In a legal filing last week, attorneys for Francis P. “Cadillac Frank” Salemme, 84, and co-defendant Paul Weadick, 62, wrote that statements from the slain club owner, Steven A. DiSarro, “are inadmissible hearsay” and “do not bear any indicia of reliability.”
In addition, the attorneys wrote, admitting the statements at trial would violate the defendants’ “confrontation clause rights guaranteed by the Sixth Amendment to the United States Constitution.”
Salemme and Weadick are charged in U.S. District Court in Boston with murdering DiSarro to keep him from cooperating with federal investigators in a probe that was targeting Salemme and his now-deceased son, Frank.
The indictment alleges that Salemme and his son, who died in 1995, had a hidden interest in The Channel, a now-defunct Southie club that DiSarro co-owned and managed with his half brother in the early 1990s.
Salemme and Weadick have pleaded not guilty. Jury selection in the highly anticipated trial is slated to begin next week.
In a motion filed in March, prosecutors asked Judge Allison D. Burroughs to admit a number of statements at trial that DiSarro allegedly made before his death.
They included DiSarro’s statements during a conversation with FBI Special Agent Robert Walther, when Walther told DiSarro he was facing indictment and asked him to cooperate in the ongoing investigation.
In their response filing last week, defense attorneys wrote that “the government appears to be seeking to introduce this statement to bolster the impression that this was a motive for DiSarro’s death. However, the government has never provided any documentation, reports or investigative information to explain how DiSarro and Agent Walther’s statements and interaction would have been communicated to either [gangster Stephen] Flemmi or Salemme.”

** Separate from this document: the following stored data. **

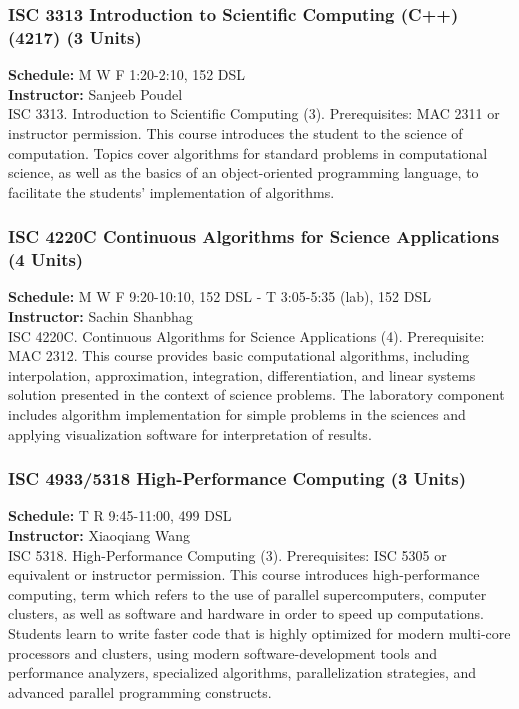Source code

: \documentclass[12pt,a4paper]{article}
\begin{document}
\subsubsection*{ISC 3313 Introduction to Scientific Computing (C++) (4217) (3 Units)}
\textbf{Schedule:} M W F 1:20-2:10, 152 DSL \\
\textbf{Instructor:} Sanjeeb Poudel \\
ISC 3313. Introduction to Scientific Computing (3). Prerequisites: MAC 2311 or instructor permission. This course introduces the student to the science of computation. Topics cover algorithms for standard problems in computational science, as well as the basics of an object-oriented programming language, to facilitate the students' implementation of algorithms.

\subsubsection*{ISC 4220C Continuous Algorithms for Science Applications (4 Units)}
\textbf{Schedule:} M W F 9:20-10:10, 152 DSL - T 3:05-5:35 (lab), 152 DSL \\
\textbf{Instructor:} Sachin Shanbhag \\
ISC 4220C. Continuous Algorithms for Science Applications (4). Prerequisite: MAC 2312. This course provides basic computational algorithms, including interpolation, approximation, integration, differentiation, and linear systems solution presented in the context of science problems. The laboratory component includes algorithm implementation for simple problems in the sciences and applying visualization software for interpretation of results.

\subsubsection*{ISC 4933/5318 High-Performance Computing (3 Units)}
\textbf{Schedule:} T R 9:45-11:00, 499 DSL \\
\textbf{Instructor:} Xiaoqiang Wang \\
ISC 5318. High-Performance Computing (3). Prerequisites: ISC 5305 or equivalent or instructor permission. This course introduces high-performance computing, term which refers to the use of parallel supercomputers, computer clusters, as well as software and hardware in order to speed up computations. Students learn to write faster code that is highly optimized for modern multi-core processors and clusters, using modern software-development tools and performance analyzers, specialized algorithms, parallelization strategies, and advanced parallel programming constructs.
\end{document}

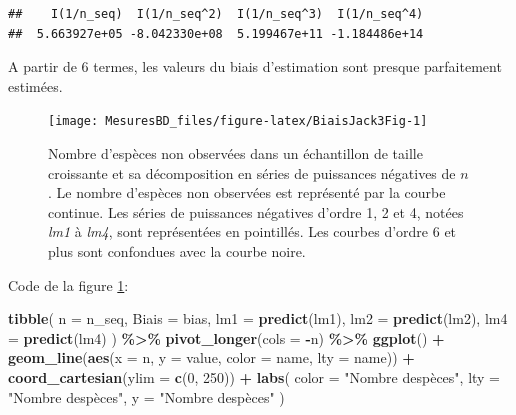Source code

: \documentclass[
  11pt,
  american,
  a4paper,
  extrafontsizes,onecolumn,openright
  ]{memoir}
\newenvironment{Shaded}{\begin{snugshade}}{\end{snugshade}}
\newcommand{\AttributeTok}[1]{\textcolor[rgb]{0.13,0.29,0.53}{#1}}
\newcommand{\DecValTok}[1]{\textcolor[rgb]{0.00,0.00,0.81}{#1}}
\newcommand{\FunctionTok}[1]{\textcolor[rgb]{0.13,0.29,0.53}{\textbf{#1}}}
\newcommand{\NormalTok}[1]{#1}
\newcommand{\SpecialCharTok}[1]{\textcolor[rgb]{0.81,0.36,0.00}{\textbf{#1}}}
\newcommand{\StringTok}[1]{\textcolor[rgb]{0.31,0.60,0.02}{#1}}
\newlength{\rf}
\begin{document}
\begin{verbatim}
##    I(1/n_seq)  I(1/n_seq^2)  I(1/n_seq^3)  I(1/n_seq^4) 
##  5.663927e+05 -8.042330e+08  5.199467e+11 -1.184486e+14
\end{verbatim}

\normalsize
A partir de 6 termes, les valeurs du biais d'estimation sont presque parfaitement estimées.



\scriptsize

\begin{figure}

{\centering \texttt{[image: MesuresBD\_files/figure-latex/BiaisJack3Fig-1]} 

}

\caption{Nombre d'espèces non observées dans un échantillon de taille croissante et sa décomposition en séries de puissances négatives de \(n\). Le nombre d'espèces non observées est représenté par la courbe continue. Les séries de puissances négatives d'ordre 1, 2 et 4, notées \emph{lm1} à \emph{lm4}, sont représentées en pointillés. Les courbes d'ordre 6 et plus sont confondues avec la courbe noire.}\label{fig:BiaisJack3Fig}
\end{figure}

\normalsize

Code de la figure \ref{fig:BiaisJack3Fig}:

\scriptsize

\begin{Shaded}
\begin{Highlighting}[]
\FunctionTok{tibble}\NormalTok{(}
  \AttributeTok{n =}\NormalTok{ n\_seq, }
  \AttributeTok{Biais =}\NormalTok{ bias, }
  \AttributeTok{lm1 =} \FunctionTok{predict}\NormalTok{(lm1),}
  \AttributeTok{lm2 =} \FunctionTok{predict}\NormalTok{(lm2), }
  \AttributeTok{lm4 =} \FunctionTok{predict}\NormalTok{(lm4)}
\NormalTok{) }\SpecialCharTok{\%\textgreater{}\%} 
  \FunctionTok{pivot\_longer}\NormalTok{(}\AttributeTok{cols =} \SpecialCharTok{{-}}\NormalTok{n) }\SpecialCharTok{\%\textgreater{}\%} 
  \FunctionTok{ggplot}\NormalTok{() }\SpecialCharTok{+}
    \FunctionTok{geom\_line}\NormalTok{(}\FunctionTok{aes}\NormalTok{(}\AttributeTok{x =}\NormalTok{ n, }\AttributeTok{y =}\NormalTok{ value, }\AttributeTok{color =}\NormalTok{ name, }\AttributeTok{lty =}\NormalTok{ name)) }\SpecialCharTok{+}
    \FunctionTok{coord\_cartesian}\NormalTok{(}\AttributeTok{ylim =} \FunctionTok{c}\NormalTok{(}\DecValTok{0}\NormalTok{, }\DecValTok{250}\NormalTok{)) }\SpecialCharTok{+}
    \FunctionTok{labs}\NormalTok{(}
      \AttributeTok{color =} \StringTok{"Nombre d\textquotesingle{}espèces"}\NormalTok{, }
      \AttributeTok{lty =} \StringTok{"Nombre d\textquotesingle{}espèces"}\NormalTok{,}
      \AttributeTok{y =} \StringTok{"Nombre d\textquotesingle{}espèces"}
\NormalTok{    )}
\end{Highlighting}
\end{Shaded}
\end{document}
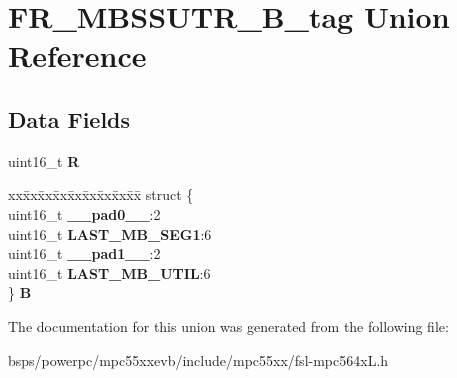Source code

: \hypertarget{unionFR__MBSSUTR__16B__tag}{}\section{F\+R\+\_\+\+M\+B\+S\+S\+U\+T\+R\+\_\+B\+\_\+tag Union Reference}
\label{unionFR__MBSSUTR__16B__tag}
\subsection*{Data Fields}
\begin{DoxyCompactItemize}
\item 
\mbox{\label{unionFR__MBSSUTR__16B__tag_a55079faba9e8ec19f792fcc3f3ccb871}} 
uint16\+\_\+t {\bfseries R}
\item 
\mbox{\label{unionFR__MBSSUTR__16B__tag_a599dcb3eecc18f7df53b2f82b8575bdf}} 
\begin{tabbing}
xx\=xx\=xx\=xx\=xx\=xx\=xx\=xx\=xx\=\kill
struct \{\\
\>uint16\_t {\bfseries \_\_pad0\_\_}:2\\
\>uint16\_t {\bfseries LAST\_MB\_SEG1}:6\\
\>uint16\_t {\bfseries \_\_pad1\_\_}:2\\
\>uint16\_t {\bfseries LAST\_MB\_UTIL}:6\\
\} {\bfseries B}\\

\end{tabbing}\end{DoxyCompactItemize}


The documentation for this union was generated from the following file\+:\begin{DoxyCompactItemize}
\item 
bsps/powerpc/mpc55xxevb/include/mpc55xx/fsl-\/mpc564x\+L.\+h\end{DoxyCompactItemize}
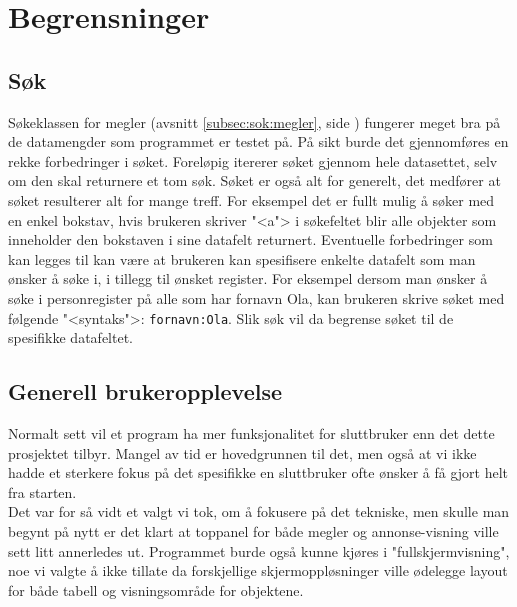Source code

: \section{Begrensninger}

\subsection{Søk} \label{subsec:begrensinger:sok}
Søkeklassen for megler (avsnitt \ref{subsec:sok:megler}, side \pageref{subsec:sok:megler}) fungerer meget bra på de datamengder som programmet er testet på. På sikt burde det gjennomføres en rekke forbedringer i søket. Foreløpig itererer søket gjennom hele datasettet, selv om den skal returnere et tom søk. Søket er også alt for generelt, det medfører at søket resulterer alt for mange treff. For eksempel det er fullt mulig å søker med en enkel bokstav, hvis brukeren skriver "<a"> i søkefeltet blir alle objekter som inneholder den bokstaven i sine datafelt returnert. Eventuelle forbedringer som kan legges til kan være at brukeren kan spesifisere enkelte datafelt som man ønsker å søke i, i tillegg til ønsket register. For eksempel dersom man ønsker å søke i personregister på alle som har fornavn Ola, kan brukeren skrive søket med følgende "<syntaks">: \texttt{fornavn:Ola}. Slik søk vil da begrense søket til de spesifikke datafeltet.

\subsection{Generell brukeropplevelse}
Normalt sett vil et program ha mer funksjonalitet for sluttbruker enn det dette prosjektet tilbyr. Mangel av tid er hovedgrunnen til det, men også at vi ikke hadde et sterkere fokus på det spesifikke en sluttbruker ofte ønsker å få gjort helt fra starten. \\
Det var for så vidt et valgt vi tok, om å fokusere på det tekniske, men skulle man begynt på nytt er det klart at toppanel for både megler og annonse-visning ville sett litt annerledes ut. Programmet burde også kunne kjøres i "fullskjermvisning", noe vi valgte å ikke tillate da forskjellige skjermoppløsninger ville ødelegge layout for både tabell og visningsområde for objektene.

The lawyers continued, “If internal FBI communications were resulting in murders, specifically DiSarro’s murder, then whatever internal investigation was conducted should have been provided.”
Flemmi told investigators in 2003 that Salemme watched as his son strangled DiSarro and Weadick held his legs off the ground, court records show.
DiSarro’s remains were found in Providence in 2016.
Prosecutors also want jurors to see a note DiSarro left for his son the day that he disappeared, as well as statements DiSarro made during a conversation with his half-brother “where DiSarro was distraught that he had been summoned to meet with Salemme.”
The government is also seeking to present statements by DiSarro to his relative in which DiSarro said he was “in a vehicle with Salemme, Jr. and Weadick when they ripped off a drug dealer and Salemme, Jr. pushed the drug dealer out of the moving vehicle,” according to the motion from prosecutors.
Defense lawyers said in their response filing that the government hasn’t established that the defendants feared prosecution for this alleged incident.
“[DiSarro’s] statement and its implied surprise indicates his non-participation,” the defense wrote. “There has been no allegation that DiSarro being a witness to this alleged robbery had anything to do with his death. In fact, it appears this unidentified ‘drug dealer’ never said anything, so there would have been no prosecution to thwart.”
Burroughs hadn’t ruled on the government’s motion as of Monday morning.